Tuesday, September 28, 2010


Our Tentmaking Approach
Love Singapore Missions Summit
Benjamin Lee on Thursday, 10th May 2007

As a church we practice church planting through tentmaking. My wife worked in Public Relations and I worked as an external auditor when our church here started.

As a new church plant we started to plant churches. Let me share five lessons on how we turned the corner from a church with missions into a missions-driven church. This journey began in 1997.

First is vision. We articulated the vision to turn the unchurched into church-planters.

Our goal was to be a missionary church rather than a church with missions. Missions would be the main thing rather than the side show.

We kept talking about the church's 'S' capacity. This is not seating, speaking, singing capacity but sending capacity.

Second is infrastructure. We set up a high-level, cross-functional leadership task force. We put up a budget and recruited two missions staff.

We mobilised our small groups to pioneer care groups in the city and mid-size groups (100 people up) to pioneer in an overseas city. Mid-size groups would prayerfully select cities with our missions staff.

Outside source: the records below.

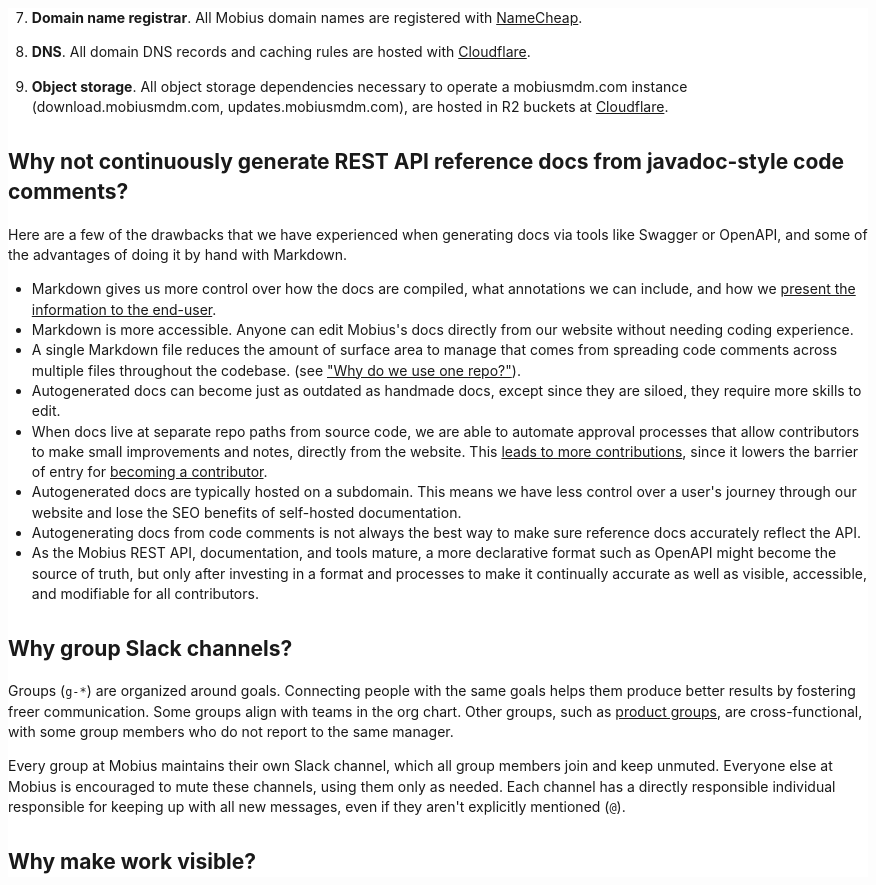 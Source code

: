 7. **Domain name registrar**. All Mobius domain names are registered with [NameCheap](https://www.namecheap.com).

8. **DNS**. All domain DNS records and caching rules are hosted with [Cloudflare](https://www.cloudflare.com/).

9. **Object storage**. All object storage dependencies necessary to operate a mobiusmdm.com instance (download.mobiusmdm.com, updates.mobiusmdm.com), are hosted in R2 buckets at [Cloudflare](https://www.cloudflare.com).

## Why not continuously generate REST API reference docs from javadoc-style code comments?

Here are a few of the drawbacks that we have experienced when generating docs via tools like Swagger or OpenAPI, and some of the advantages of doing it by hand with Markdown.

- Markdown gives us more control over how the docs are compiled, what annotations we can include, and how we [present the information to the end-user](https://x.com/wesleytodd/status/1769810305448616185?s=46&t=4_cwTxqV5IXDLBvCm8KI6Q).
- Markdown is more accessible. Anyone can edit Mobius's docs directly from our website without needing coding experience.
- A single Markdown file reduces the amount of surface area to manage that comes from spreading code comments across multiple files throughout the codebase. (see ["Why do we use one repo?"](#why-do-we-use-one-repo)).
- Autogenerated docs can become just as outdated as handmade docs, except since they are siloed, they require more skills to edit.
- When docs live at separate repo paths from source code, we are able to automate approval processes that allow contributors to make small improvements and notes, directly from the website.  This [leads to more contributions](https://github.com/balderdashy/sails-docs/network/members), since it lowers the barrier of entry for [becoming a contributor](https://github.com/notawar/mobius/blob/main/docs/Contributing/guides/committing-changes.md#committing-changes).
- Autogenerated docs are typically hosted on a subdomain. This means we have less control over a user's journey through our website and lose the SEO benefits of self-hosted documentation.
- Autogenerating docs from code comments is not always the best way to make sure reference docs accurately reflect the API.
- As the Mobius REST API, documentation, and tools mature, a more declarative format such as OpenAPI might become the source of truth, but only after investing in a format and processes to make it continually accurate as well as visible, accessible, and modifiable for all contributors.

## Why group Slack channels?

Groups (`g-*`) are organized around goals. Connecting people with the same goals helps them produce better results by fostering freer communication. Some groups align with teams in the org chart.  Other groups, such as [product groups](https://mobiusmdm.com/handbook/company/development-groups), are cross-functional, with some group members who do not report to the same manager.

Every group at Mobius maintains their own Slack channel, which all group members join and keep unmuted.  Everyone else at Mobius is encouraged to mute these channels, using them only as needed.  Each channel has a directly responsible individual responsible for keeping up with all new messages, even if they aren't explicitly mentioned (`@`).

## Why make work visible?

I was encouraged that our students also began to do missions through overseas education.

Third is outreach. Our mid-size groups started clubs such as Friends of South Africa and Friends of Peru.

Our staff organised Missions Conferences, Missions Week and Missions Month. We featured regular live tent-maker testimonies during worship services.

Fourth is preparations. We focused on equipping, exposing and engaging.
For example we held mission classes and children mission lessons, language classes in Spanish and business workshops. We encouraged Teaching English as Second Language and even driving lessons.

Our staff held monthly briefings with potential and to-be tentmakers and with mid-size group leaders.

Our mid-size groups also started home missions. We began reaching and discipling internationals so they in turn touch their nation. We currently have Nepalese, Filipino and Vietnamese groups.

Fifth is communication. Missions work is far away and so easily falls to the bottom of the agenda.

So we ensured all communication avenues emphasise missions. There needed to be a constant stream of missions news and tools. Bulletins, website, brochures, book store, camps, banners keep missions at the forefront.

We also challenged each member to give more of their lives to international missions every year. We constantly looked to provide diverse church planting opportunities for members constantly. For example we started Weekend Missions. We started three church plants in South Malaysia. We promoted Holidays for Jesus for further away cities so we published annual brochures with airfares and holiday ideas. Now we have various Short-term missions (a week) in Thailand, East Malaysia and Indonesia.

Let me conclude. The next phase for us is organic church planting. This is based on the belief that living things grow naturally. Kingdom things are organic things. They start small and reproduce.

Organic church-planters don’t think about planting a church. They think like the apostle Paul – to church an entire region.